Malawi

“You will not enter without visa! Go back from where you came or go to get the documentation to Maputo”, the customs officer told me, seriously. I was in the Malawi – Mozambique border, and the capital city of Mozambique, Maputo, was to 2.000 Km from there. At once I thought: Be kind, please!!”.

Arriving in the frontier Mozambique-Malawi – Km 17,204


You will not enter without visa! Go back from where you came or go to get the documentation to Maputo“, the customs officer told me, seriously. I was in the Malawi . Mozambique border, and the capital city of Mozambique, Maputo, was to 2.000 Km from there. At once I thought: “go back 2000 km. with the bicycle?…¡Be kind, please!!“.

Not understanding what he was yelling at me, I stayed looking at him without knowing what to do, I told him about me, of my trip, but the officer didn’t seem to be interested.

Discouraged and almost beaten, I sat down in a corner near the border crossing.

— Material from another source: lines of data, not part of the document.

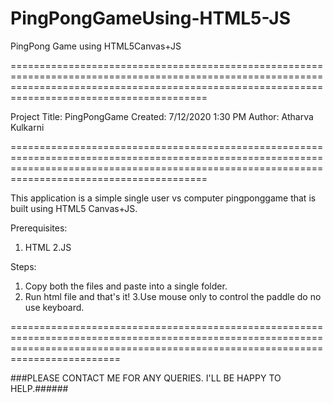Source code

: # PingPongGameUsing-HTML5-JS
PingPong Game using HTML5Canvas+JS

====================================================================================================================================================================================================

Project Title: PingPongGame
Created: 7/12/2020 1:30 PM
Author: Atharva Kulkarni

====================================================================================================================================================================================================

This application is a simple single user vs computer pingponggame that is built using HTML5 Canvas+JS. 

Prerequisites:
1. HTML
2.JS

Steps:
1. Copy both the files and paste into a single folder.
2. Run html file and that's it! 
3.Use mouse only to control the paddle do no use keyboard.


=====================================================================================================================================================================================


###PLEASE CONTACT ME FOR ANY QUERIES. I'LL BE HAPPY TO HELP.######




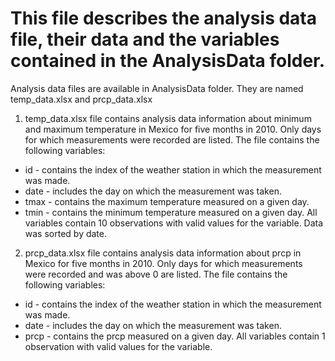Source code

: # This file describes the analysis data file, their data and the variables contained in the AnalysisData folder.

Analysis data files are available in AnalysisData folder. They are named temp_data.xlsx and prcp_data.xlsx

1) temp_data.xlsx file contains analysis data information about minimum and maximum temperature in Mexico for five months in 2010. Only days for which measurements were recorded are listed.
The file contains the following variables:
- id - contains the index of the weather station in which the measurement was made.
- date - includes the day on which the measurement was taken.
- tmax - contains the maximum temperature measured on a given day.
- tmin - contains the minimum temperature measured on a given day.
All variables contain 10 observations with valid values for the variable. Data was sorted by date.

2) prcp_data.xlsx file contains analysis data information about prcp in Mexico for five months in 2010. Only days for which measurements were recorded and was above 0 are listed.
The file contains the following variables:
- id - contains the index of the weather station in which the measurement was made.
- date - includes the day on which the measurement was taken.
- prcp - contains the prcp measured on a given day.
All variables contain 1 observation with valid values for the variable.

Several minutes passed until this thin man of advanced age came closer and told me: “Come back tomorrow, today is Sunday. We will call to Blantyre, migrations, and if they authorize it you will pay a multiple visa of 110 u$s in the city“.

The price of the visa that I needed didn’t make me happy, but I didn’t seem to have many more alternatives. I returned to Milange, in Mozambique, where some Argentinean missionaries had received me very well.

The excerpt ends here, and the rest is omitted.